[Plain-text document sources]

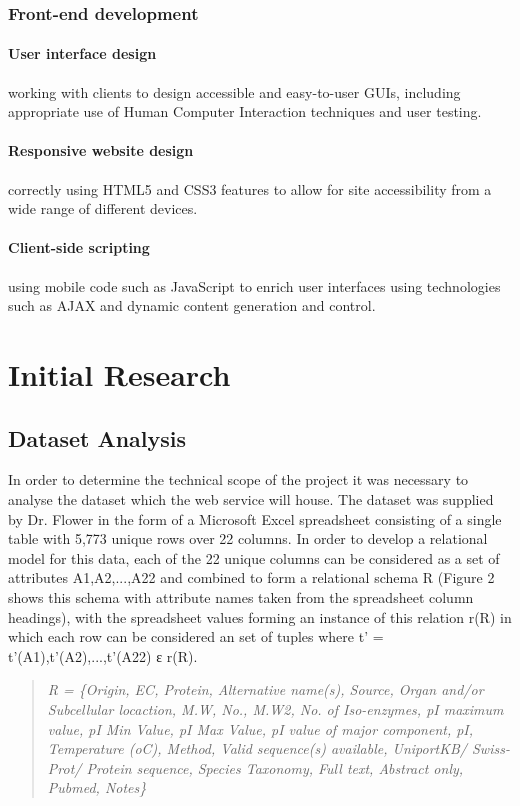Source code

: \documentclass[12pt,a4paper]{article}
\begin{document}
\subsubsection{Front-end development}

\paragraph{User interface design} working with clients to design accessible and
easy-to-user GUIs, including appropriate use of Human Computer Interaction
techniques and user testing.

\paragraph{Responsive website design} correctly using HTML5 and CSS3 features to
allow for site accessibility from a wide range of different devices.

\paragraph{Client-side scripting} using mobile code such as JavaScript to enrich
user interfaces using technologies such as AJAX and dynamic content generation
and control.

\section{Initial Research}

\subsection{Dataset Analysis}

In order to determine the technical scope of the project it was necessary to
analyse the dataset which the web service will house. The dataset was supplied
by Dr. Flower in the form of a Microsoft Excel spreadsheet consisting of a
single table with 5,773 unique rows over 22 columns. In order to develop a
relational model for this data, each of the 22 unique columns can be considered
as a set of attributes A1,A2,...,A22 and combined to form a relational schema R
(Figure 2 shows this schema with attribute names taken from the spreadsheet
column headings), with the spreadsheet values forming an instance of this
relation r(R) in which each row can be considered an set of tuples where t’ =
{t’(A1),t’(A2),...,t’(A22)} ε r(R).

\begin{quote}
\textit{R = \{Origin, EC, Protein, Alternative name(s), Source, Organ and/or
  Subcellular locaction, M.W, No., M.W2, No. of Iso-enzymes, pI maximum value,
  pI Min Value, pI Max Value, pI value of major component, pI, Temperature (oC),
  Method, Valid sequence(s) available, UniportKB/ Swiss-Prot/ Protein sequence,
  Species Taxonomy, Full text, Abstract only, Pubmed, Notes\}}
\end{quote}
\end{document}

▶ **TASK ITEM**
Each line in the records that carries "Protein" must be copied out.

▶ **TASK RESPONSE**
\textit{R = \{Origin, EC, Protein, Alternative name(s), Source, Organ and/or
  Method, Valid sequence(s) available, UniportKB/ Swiss-Prot/ Protein sequence,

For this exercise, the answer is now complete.